9.2       R270 000.00 being loss of income to date;

 

9.3       R750 000.00 being loss of employment prospects;

 

9.4       R1 980 000.00 being damages for contumelia, deprivation of freedom, and discomfort suffered by the plaintiff as result of her arrest and detention, and prosecution as aforementioned.

 

R 3054 682.50    TOTAL

10.       On the 25th of November 2013, the Plaintiff made written demand to the Defendant claiming such damages.  A copy of such letter dated 25th November 2013 is annexed marked annexure “B”.”  



12. The defendant contended that the damages referred to in paragraph 10 of the particulars of claim are those damages referred to in paragraph 9 of the Plaintiff’s Particulars of Claim.  It is clear from paragraph 4 of Annexure “B” of the particulars of claim that the plaintiff made demand on the defendant in the amounts of R56 682.50 being the costs reasonably expended by the plaintiff in defending herself against the criminal proceedings; and R3 500 000.00 being damages for contumelia, deprivation of freedom and discomfort suffered by the plaintiff.  No demand and/or an incorrect demand was made for the amounts as pleaded by plaintiff in paragraph 9.2 and 9.3 of the particulars of claim.  Moreover, paragraph 4.2 of Annexure “B” is a demand by the plaintiff for payment from the defendant in the amount of R3 500 000.00 in respect of contumelia, deprivation of freedom and discomfort

suffered by the plaintiff, albeit that the plaintiff claims R1 980 000.00 in paragraph

9.4 of the particulars of claim.  It was contended that the plaintiff pleads contradictory allegations.

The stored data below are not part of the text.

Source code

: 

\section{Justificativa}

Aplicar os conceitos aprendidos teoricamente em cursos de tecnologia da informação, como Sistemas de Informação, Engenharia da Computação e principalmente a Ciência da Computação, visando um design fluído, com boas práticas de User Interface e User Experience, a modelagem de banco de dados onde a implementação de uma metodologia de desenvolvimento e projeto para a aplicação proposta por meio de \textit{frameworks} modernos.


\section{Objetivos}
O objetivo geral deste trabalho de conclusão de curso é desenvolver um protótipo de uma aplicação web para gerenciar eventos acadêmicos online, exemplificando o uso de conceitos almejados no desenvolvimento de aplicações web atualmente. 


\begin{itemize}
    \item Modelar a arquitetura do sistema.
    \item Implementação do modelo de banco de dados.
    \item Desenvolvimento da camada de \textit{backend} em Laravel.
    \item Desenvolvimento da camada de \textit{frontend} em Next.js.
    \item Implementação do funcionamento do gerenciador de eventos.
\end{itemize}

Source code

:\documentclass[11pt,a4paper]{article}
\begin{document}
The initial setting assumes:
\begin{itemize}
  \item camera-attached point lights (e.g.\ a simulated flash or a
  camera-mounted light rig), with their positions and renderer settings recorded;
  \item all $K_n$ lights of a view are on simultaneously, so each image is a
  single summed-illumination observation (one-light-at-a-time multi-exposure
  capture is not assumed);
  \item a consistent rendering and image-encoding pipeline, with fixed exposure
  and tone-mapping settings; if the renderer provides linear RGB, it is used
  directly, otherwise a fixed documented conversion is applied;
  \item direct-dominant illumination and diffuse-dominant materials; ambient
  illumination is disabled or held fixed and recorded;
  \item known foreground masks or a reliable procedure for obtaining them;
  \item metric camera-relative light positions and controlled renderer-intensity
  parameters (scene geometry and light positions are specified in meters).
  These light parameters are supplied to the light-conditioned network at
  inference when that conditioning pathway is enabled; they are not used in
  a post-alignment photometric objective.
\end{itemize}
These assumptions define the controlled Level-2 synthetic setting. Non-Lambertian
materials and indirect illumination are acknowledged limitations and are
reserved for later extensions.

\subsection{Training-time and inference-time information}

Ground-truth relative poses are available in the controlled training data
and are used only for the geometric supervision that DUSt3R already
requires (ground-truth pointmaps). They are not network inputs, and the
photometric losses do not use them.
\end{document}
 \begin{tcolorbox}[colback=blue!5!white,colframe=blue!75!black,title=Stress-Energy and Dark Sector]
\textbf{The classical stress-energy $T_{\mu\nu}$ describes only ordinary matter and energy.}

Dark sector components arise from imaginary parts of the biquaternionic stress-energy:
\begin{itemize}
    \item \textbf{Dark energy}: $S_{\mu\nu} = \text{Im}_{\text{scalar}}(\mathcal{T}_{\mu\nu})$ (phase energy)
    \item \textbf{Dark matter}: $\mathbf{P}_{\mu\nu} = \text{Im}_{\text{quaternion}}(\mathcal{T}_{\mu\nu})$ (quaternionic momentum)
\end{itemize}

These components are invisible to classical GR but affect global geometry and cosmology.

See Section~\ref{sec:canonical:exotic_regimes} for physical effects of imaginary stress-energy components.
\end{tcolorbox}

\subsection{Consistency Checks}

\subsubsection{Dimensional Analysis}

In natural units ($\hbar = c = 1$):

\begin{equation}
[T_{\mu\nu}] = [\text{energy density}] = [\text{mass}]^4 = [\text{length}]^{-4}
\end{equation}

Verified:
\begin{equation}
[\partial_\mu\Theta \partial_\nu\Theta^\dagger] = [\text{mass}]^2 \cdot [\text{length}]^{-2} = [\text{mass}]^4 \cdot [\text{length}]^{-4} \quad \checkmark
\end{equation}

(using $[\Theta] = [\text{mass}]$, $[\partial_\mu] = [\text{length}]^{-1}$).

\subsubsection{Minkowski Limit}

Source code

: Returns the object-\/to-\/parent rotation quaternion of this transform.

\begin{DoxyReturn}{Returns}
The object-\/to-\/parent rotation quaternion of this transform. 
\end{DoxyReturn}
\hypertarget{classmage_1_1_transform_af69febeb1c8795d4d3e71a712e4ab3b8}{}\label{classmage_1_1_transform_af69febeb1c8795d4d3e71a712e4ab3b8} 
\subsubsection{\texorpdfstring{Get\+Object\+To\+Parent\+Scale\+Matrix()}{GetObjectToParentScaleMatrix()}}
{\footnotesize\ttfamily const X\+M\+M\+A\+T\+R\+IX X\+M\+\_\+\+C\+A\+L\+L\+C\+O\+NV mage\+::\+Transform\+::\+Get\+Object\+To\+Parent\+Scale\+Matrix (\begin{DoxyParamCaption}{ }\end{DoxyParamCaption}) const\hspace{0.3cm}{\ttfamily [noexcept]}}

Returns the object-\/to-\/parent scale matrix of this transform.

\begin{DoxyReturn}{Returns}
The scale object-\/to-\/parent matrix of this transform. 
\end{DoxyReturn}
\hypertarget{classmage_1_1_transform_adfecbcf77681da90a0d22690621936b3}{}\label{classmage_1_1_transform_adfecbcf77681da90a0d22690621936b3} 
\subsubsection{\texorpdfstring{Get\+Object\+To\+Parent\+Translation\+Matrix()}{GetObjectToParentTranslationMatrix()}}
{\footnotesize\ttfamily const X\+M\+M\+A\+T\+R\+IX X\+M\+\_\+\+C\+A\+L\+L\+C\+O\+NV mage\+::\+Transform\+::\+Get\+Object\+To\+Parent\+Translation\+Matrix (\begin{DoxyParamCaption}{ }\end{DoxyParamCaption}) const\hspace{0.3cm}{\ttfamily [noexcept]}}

13. The complaint in the first exception is that the amounts claimed in the letter of

6.

demand is different to the amount claimed in the particulars of claim.  This exception is baseless.  The letter of demand is not a pleading but is a letter informing the defendant that the plaintiff will be instituting legal proceedings and what amount will be claimed.  It is not a statutory notice that must be given.  The plaintiff is not bound to the amount claimed in the letter of demand.  There is nothing vague or embarrassing in the plaintiff’s particulars of claim on the amount claimed.  This ground of exception stands to be dismissed.



The second exception

14. The plaintiff pleads the following in paragraph 6 of his particulars of claim:

On or about the 4th day of October 2013, the prosecution against the Plaintiff in the Wynberg Regional Court, was terminated when the said matter was struck from the

criminal court’s roll.”

15. The defendant pleads that in order to succeed in a claim for malicious prosecution, the plaintiff must inter alia allege and prove that the proceedings were terminated in her favour. The aforementioned pleading is bad in law, in that the striking of a matter from the criminal court’s roll is not, in and of itself, a termination of the matter in favour of the plaintiff.  In order for the matter to be terminated in favour of the plaintiff, the plaintiff is required to allege and prove that she has either been acquitted of the charge or she has received a nolle prosequi certificate.  In the absence of the aforegoing, the prosecution against the plaintiff has not been fianlised, as same may be replaced on the roll at any time by effecting, either and arrest (warrant) or by issuing of a summons to appear at court.  The plaintiff particulars of claim do not contain averments essential to sustain a cause of action in delict for malicious prosecution in that the plaintiff has failed to plead that she was either acquitted or that

7.

a certificate was issued in terms of a nolle prosequi.  It was contended that the particulars of claim do not disclose a cause of action on the grounds that a striking off of the criminal charges is not akin to either an acquittal or a refusal to prosecute. The question then for determination if whether the pleadings as they stand disclosed a cause of action.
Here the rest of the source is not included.